• [EXERCISE PROMPT]
Among the entries that follow, find every line with the word "output" and list it.

INPUT DATA: Begin

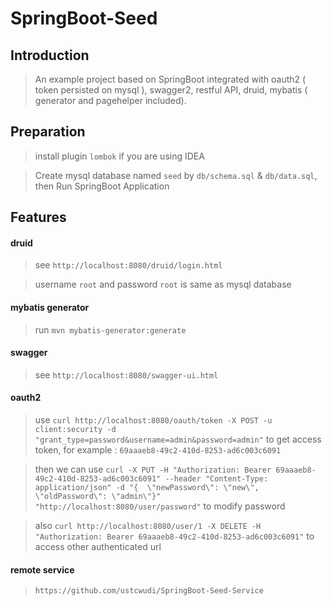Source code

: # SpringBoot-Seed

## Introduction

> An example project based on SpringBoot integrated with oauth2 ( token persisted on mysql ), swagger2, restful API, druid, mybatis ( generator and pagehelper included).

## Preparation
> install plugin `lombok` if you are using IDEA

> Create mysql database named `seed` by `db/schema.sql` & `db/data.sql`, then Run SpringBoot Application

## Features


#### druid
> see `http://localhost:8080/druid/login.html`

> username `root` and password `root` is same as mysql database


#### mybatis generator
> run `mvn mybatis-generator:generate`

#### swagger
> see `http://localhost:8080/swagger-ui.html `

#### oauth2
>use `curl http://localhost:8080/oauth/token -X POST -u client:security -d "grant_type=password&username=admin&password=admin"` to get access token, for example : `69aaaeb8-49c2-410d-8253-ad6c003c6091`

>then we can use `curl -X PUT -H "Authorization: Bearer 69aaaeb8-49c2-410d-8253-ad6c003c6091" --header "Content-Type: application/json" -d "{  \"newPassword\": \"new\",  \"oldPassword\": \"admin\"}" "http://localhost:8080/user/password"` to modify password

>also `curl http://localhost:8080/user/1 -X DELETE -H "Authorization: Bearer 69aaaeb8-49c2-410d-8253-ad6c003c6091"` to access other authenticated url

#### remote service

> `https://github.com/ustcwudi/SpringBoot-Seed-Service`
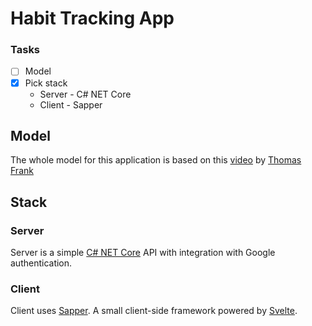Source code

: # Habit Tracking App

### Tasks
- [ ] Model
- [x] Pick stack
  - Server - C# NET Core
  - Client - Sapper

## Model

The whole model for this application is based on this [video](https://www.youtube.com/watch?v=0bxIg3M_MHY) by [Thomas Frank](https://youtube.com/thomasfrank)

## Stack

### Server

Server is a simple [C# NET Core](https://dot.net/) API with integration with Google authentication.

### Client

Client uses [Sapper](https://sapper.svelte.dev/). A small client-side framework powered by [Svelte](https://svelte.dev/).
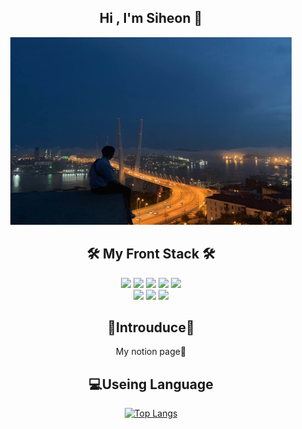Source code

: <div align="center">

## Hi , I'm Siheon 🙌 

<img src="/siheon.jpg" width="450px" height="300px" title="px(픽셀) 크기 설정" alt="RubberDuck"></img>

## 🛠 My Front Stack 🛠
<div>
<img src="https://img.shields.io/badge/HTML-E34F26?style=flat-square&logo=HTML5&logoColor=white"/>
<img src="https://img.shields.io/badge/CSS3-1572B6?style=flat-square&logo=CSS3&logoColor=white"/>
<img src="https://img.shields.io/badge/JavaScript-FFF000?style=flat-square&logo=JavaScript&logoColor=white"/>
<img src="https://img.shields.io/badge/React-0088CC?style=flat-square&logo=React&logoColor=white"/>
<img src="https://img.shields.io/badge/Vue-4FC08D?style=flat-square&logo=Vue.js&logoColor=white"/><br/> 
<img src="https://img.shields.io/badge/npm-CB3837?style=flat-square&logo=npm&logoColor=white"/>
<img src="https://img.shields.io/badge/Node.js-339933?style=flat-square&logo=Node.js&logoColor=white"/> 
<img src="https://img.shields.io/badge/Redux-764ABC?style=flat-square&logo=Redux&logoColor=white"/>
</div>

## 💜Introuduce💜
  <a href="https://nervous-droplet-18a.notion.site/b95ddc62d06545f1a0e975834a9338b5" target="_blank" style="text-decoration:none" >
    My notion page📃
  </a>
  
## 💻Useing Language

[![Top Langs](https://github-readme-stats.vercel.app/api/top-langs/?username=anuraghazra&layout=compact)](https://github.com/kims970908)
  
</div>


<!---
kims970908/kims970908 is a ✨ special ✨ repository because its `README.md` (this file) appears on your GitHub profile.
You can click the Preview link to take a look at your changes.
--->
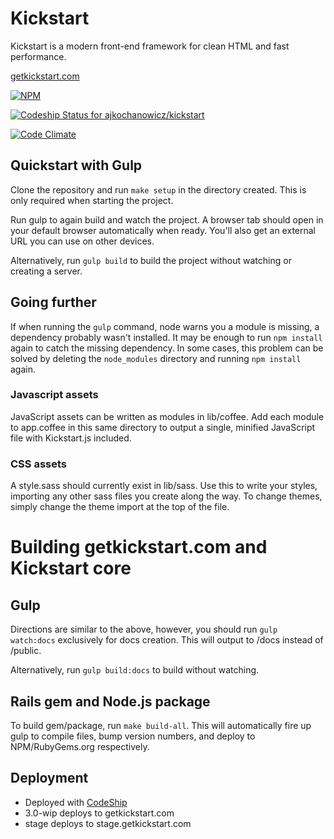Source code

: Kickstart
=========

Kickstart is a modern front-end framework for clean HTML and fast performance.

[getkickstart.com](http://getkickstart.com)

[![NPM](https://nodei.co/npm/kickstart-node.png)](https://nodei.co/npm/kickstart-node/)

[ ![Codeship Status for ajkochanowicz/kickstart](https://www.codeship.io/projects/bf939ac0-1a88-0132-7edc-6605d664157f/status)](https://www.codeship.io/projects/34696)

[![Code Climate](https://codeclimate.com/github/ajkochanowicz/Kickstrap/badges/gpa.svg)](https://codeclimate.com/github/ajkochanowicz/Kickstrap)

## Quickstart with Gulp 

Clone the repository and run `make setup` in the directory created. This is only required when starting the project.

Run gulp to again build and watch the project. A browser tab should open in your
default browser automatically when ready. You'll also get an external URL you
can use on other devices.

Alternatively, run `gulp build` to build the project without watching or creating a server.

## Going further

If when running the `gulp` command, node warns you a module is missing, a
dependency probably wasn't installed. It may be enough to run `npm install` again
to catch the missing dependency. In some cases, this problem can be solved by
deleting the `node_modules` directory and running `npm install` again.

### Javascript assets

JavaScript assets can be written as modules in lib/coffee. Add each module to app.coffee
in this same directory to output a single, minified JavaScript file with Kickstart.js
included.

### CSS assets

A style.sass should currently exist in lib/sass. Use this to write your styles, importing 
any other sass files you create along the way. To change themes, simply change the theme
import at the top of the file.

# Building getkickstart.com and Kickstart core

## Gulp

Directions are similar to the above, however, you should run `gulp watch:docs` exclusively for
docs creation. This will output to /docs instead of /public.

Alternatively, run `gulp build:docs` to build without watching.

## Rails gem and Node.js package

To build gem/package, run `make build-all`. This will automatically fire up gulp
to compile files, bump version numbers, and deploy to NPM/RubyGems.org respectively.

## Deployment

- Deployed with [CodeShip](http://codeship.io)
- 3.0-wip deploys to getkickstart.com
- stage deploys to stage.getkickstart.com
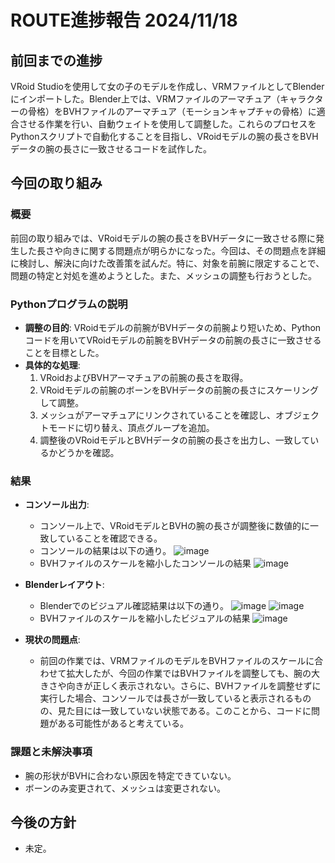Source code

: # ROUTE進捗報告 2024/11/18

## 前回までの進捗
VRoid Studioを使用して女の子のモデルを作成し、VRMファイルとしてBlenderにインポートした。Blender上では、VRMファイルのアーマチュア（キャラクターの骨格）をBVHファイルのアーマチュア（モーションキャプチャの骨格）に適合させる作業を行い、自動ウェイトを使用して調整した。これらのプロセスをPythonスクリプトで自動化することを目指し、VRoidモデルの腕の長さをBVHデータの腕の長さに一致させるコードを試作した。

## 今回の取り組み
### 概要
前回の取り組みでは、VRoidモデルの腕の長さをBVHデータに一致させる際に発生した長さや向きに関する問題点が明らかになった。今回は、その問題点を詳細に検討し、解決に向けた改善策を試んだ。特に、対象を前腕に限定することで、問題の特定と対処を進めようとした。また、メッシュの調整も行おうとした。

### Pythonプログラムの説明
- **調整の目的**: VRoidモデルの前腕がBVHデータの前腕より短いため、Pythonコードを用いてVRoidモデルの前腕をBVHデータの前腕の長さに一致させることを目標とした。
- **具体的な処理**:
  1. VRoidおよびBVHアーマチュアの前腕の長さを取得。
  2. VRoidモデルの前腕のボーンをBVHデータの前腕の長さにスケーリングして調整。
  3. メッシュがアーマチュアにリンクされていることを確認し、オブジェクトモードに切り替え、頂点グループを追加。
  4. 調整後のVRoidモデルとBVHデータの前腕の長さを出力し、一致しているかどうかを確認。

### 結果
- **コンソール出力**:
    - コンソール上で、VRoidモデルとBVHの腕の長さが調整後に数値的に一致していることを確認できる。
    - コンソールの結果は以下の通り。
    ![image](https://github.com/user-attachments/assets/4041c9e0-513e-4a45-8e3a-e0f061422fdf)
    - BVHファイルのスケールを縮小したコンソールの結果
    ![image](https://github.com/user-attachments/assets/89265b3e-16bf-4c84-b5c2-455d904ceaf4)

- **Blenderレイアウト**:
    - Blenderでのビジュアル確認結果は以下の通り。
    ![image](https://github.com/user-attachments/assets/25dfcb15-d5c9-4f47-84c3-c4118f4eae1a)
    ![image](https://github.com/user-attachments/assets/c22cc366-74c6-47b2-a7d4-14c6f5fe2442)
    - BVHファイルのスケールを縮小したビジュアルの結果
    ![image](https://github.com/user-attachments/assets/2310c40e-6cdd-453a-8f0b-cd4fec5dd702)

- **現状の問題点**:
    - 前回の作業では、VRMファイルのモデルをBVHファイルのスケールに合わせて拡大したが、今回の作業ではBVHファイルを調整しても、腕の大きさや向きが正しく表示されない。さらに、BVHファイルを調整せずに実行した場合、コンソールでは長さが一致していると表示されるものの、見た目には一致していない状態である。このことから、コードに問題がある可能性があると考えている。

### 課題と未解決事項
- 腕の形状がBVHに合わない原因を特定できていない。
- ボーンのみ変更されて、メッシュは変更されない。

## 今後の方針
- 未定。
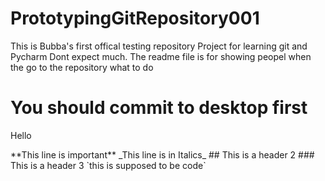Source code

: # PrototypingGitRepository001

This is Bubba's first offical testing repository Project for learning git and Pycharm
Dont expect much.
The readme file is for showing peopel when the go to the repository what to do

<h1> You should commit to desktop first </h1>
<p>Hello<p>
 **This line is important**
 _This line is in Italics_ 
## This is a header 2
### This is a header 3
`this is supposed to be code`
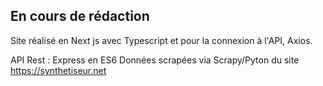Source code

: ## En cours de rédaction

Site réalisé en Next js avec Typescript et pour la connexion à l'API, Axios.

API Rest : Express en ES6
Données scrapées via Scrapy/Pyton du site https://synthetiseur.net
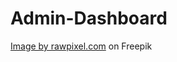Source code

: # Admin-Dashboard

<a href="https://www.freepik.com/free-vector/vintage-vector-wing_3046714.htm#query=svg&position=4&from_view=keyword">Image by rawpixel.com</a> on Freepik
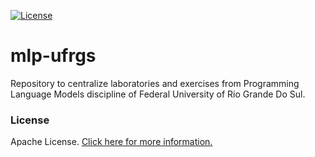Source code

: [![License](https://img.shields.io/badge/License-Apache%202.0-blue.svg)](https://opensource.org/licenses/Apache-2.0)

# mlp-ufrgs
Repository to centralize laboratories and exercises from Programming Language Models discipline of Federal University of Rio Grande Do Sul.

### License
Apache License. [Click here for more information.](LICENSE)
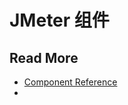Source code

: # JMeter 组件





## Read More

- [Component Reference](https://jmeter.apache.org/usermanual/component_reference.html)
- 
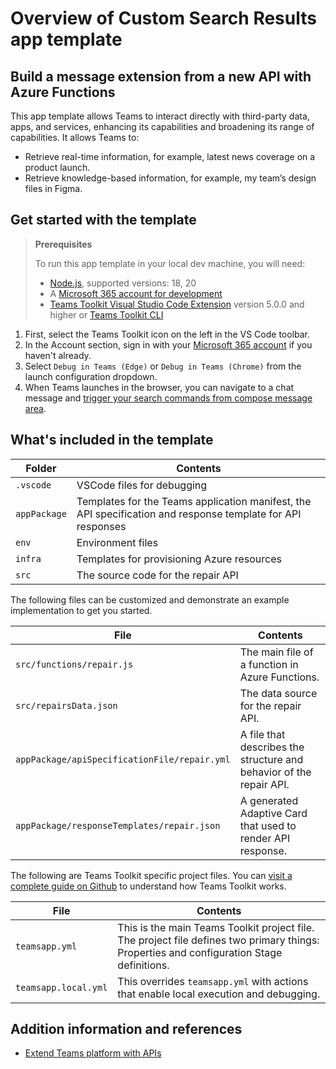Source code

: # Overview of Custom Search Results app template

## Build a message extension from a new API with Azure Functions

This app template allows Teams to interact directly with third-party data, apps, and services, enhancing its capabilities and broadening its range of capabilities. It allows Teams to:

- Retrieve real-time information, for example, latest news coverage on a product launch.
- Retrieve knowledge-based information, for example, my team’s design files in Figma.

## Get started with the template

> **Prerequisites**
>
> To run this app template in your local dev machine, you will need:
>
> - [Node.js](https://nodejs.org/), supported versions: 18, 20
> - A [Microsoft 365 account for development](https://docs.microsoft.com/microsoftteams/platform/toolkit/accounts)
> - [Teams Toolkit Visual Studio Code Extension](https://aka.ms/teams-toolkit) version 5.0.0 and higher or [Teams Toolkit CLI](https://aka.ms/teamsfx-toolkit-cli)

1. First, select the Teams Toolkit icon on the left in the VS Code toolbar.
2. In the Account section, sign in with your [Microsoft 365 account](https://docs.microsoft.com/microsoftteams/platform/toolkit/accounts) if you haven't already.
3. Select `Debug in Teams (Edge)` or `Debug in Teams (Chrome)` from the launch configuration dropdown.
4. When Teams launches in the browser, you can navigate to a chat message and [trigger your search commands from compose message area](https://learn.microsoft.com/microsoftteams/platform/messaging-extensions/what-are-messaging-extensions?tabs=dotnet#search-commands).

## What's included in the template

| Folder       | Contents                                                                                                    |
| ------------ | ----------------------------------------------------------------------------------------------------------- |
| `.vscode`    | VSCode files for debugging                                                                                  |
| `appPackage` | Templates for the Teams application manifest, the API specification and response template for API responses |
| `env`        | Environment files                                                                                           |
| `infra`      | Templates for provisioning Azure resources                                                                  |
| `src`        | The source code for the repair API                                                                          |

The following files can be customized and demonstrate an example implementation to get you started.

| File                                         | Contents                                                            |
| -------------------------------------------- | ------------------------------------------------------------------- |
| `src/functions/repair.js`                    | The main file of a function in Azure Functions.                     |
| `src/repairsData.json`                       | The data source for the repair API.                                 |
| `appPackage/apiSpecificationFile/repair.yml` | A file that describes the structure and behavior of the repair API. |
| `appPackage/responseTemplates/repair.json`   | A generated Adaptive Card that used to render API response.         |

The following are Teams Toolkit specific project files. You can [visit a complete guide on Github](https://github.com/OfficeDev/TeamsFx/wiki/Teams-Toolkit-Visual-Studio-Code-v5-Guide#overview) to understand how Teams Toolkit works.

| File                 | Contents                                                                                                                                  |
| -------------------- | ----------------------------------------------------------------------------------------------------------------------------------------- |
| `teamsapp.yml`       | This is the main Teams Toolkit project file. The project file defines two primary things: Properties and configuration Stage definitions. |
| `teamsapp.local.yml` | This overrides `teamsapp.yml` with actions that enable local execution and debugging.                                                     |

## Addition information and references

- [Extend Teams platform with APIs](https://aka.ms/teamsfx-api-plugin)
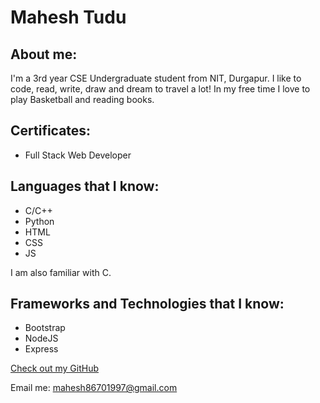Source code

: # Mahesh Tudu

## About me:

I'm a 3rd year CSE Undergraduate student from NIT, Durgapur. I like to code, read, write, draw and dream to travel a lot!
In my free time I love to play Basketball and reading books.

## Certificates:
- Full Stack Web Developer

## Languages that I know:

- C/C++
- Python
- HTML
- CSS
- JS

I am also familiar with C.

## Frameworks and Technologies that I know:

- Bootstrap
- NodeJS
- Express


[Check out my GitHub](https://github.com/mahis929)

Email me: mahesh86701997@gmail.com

INPUT DATA: End

• [SOLUTION]
in this same directory to output a single, minified JavaScript file with Kickstart.js
docs creation. This will output to /docs instead of /public.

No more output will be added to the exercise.